** What you have to do **
Line count for "idxOfOriginal": state how many lines of the listing below contain it, without anything else.

** Data supplied **
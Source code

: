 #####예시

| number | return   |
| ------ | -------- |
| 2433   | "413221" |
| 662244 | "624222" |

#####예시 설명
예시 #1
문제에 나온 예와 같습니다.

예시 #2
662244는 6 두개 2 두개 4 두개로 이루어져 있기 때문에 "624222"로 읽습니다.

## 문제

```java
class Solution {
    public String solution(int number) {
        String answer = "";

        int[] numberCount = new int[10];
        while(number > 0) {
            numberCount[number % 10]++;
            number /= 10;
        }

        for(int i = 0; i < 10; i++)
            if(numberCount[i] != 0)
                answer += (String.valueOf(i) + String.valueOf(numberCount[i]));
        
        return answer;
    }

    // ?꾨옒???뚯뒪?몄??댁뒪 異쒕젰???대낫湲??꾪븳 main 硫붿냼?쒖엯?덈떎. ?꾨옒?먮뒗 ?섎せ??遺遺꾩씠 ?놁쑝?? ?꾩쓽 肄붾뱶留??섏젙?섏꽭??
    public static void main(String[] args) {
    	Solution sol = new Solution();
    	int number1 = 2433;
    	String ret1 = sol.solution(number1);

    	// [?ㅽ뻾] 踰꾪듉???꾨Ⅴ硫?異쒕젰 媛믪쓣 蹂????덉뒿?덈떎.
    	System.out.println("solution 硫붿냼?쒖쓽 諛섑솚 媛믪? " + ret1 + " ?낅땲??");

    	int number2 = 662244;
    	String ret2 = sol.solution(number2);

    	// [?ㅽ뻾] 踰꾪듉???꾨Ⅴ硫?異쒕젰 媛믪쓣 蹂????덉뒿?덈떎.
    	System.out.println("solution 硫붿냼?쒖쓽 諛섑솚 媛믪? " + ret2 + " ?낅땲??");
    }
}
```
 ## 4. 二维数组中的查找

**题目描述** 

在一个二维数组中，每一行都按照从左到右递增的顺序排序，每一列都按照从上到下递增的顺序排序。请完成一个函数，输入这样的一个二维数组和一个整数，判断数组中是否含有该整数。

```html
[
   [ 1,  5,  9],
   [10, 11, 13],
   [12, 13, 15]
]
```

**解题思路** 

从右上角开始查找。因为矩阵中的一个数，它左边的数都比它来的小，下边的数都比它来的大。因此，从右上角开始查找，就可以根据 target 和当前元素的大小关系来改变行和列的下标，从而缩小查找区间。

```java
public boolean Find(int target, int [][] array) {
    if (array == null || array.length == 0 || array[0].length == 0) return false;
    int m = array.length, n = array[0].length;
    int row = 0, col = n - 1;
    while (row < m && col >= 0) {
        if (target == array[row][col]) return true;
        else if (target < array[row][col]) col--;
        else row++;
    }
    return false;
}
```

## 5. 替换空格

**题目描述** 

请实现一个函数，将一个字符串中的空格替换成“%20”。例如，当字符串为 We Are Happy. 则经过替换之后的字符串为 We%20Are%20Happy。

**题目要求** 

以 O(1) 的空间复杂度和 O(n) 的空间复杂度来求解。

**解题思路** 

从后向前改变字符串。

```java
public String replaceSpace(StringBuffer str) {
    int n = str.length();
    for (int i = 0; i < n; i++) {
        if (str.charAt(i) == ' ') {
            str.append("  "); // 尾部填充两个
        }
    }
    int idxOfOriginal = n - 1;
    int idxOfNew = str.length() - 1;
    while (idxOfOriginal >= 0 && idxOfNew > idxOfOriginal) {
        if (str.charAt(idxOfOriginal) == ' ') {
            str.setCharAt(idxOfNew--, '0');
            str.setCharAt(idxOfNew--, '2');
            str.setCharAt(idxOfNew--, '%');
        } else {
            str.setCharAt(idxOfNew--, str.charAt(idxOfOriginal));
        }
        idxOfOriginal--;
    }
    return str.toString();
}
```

** Task response **
5